Go through the data below and return each line containing the word "center".

[Source records]
□ □ □ □

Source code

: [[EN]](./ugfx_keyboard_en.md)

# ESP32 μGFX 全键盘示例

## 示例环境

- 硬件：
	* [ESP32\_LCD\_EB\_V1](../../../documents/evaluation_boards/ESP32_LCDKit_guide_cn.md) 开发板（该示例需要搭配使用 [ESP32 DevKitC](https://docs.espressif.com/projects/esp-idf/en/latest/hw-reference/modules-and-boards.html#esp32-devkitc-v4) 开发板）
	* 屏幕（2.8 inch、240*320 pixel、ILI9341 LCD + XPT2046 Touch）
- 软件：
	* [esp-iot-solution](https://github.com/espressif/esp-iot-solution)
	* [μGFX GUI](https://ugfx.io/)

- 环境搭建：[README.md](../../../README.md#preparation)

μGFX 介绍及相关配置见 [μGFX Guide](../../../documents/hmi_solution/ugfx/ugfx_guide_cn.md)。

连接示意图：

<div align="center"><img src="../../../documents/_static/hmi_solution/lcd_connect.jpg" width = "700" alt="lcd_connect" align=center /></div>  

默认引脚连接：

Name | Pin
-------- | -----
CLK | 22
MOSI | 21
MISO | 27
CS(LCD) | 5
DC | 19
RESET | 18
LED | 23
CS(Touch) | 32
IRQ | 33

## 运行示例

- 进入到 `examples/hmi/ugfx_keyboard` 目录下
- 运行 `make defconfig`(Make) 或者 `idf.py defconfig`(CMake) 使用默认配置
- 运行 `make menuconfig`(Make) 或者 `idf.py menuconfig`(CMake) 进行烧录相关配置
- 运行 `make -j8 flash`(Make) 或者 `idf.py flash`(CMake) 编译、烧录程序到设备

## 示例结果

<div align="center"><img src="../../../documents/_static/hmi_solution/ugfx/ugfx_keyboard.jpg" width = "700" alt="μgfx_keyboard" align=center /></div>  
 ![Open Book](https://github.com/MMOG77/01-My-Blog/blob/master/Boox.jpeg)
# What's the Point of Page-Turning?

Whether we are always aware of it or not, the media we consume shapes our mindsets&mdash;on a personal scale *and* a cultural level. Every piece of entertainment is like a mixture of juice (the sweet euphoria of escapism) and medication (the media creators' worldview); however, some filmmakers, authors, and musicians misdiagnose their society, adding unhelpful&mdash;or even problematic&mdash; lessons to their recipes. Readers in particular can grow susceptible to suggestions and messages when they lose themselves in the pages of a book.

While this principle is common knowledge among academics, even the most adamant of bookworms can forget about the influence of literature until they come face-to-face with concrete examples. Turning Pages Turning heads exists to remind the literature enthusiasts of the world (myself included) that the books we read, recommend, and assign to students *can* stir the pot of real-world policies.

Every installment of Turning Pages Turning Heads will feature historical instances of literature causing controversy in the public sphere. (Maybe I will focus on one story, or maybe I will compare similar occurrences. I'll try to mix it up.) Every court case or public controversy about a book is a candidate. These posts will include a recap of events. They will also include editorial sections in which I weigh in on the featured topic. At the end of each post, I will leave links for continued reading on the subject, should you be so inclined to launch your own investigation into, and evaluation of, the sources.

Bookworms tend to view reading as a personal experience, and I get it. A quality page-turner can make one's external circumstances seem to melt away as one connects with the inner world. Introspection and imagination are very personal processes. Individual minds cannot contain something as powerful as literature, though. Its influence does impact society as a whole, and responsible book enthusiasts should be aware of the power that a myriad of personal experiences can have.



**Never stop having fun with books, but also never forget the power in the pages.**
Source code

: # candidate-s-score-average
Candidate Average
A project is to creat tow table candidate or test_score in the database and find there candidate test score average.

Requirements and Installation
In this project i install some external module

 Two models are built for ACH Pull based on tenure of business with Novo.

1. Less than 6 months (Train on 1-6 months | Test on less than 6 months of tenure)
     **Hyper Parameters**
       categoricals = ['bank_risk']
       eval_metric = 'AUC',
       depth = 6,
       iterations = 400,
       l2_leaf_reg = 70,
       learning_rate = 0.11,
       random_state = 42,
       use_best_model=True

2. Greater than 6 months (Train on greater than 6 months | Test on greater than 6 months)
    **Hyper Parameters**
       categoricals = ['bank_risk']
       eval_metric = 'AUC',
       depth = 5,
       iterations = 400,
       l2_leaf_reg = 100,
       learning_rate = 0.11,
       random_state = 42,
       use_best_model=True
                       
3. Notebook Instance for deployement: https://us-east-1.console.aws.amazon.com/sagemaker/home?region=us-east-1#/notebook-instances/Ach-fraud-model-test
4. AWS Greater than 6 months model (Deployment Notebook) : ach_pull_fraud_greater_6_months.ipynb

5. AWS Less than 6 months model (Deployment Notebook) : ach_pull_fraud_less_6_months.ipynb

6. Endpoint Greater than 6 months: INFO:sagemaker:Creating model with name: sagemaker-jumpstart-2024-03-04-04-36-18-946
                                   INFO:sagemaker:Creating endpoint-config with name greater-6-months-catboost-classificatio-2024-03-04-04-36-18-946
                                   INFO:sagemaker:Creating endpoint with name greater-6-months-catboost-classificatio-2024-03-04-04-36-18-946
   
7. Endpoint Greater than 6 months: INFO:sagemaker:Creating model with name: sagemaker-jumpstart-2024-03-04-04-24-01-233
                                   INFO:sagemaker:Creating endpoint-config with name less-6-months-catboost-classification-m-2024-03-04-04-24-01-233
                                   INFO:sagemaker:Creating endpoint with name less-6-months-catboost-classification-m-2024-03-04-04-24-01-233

□ □ □ □

→ **SOLVED PROBLEM**
<div align="center"><img src="../../../documents/_static/hmi_solution/lcd_connect.jpg" width = "700" alt="lcd_connect" align=center /></div>  
<div align="center"><img src="../../../documents/_static/hmi_solution/ugfx/ugfx_keyboard.jpg" width = "700" alt="μgfx_keyboard" align=center /></div>  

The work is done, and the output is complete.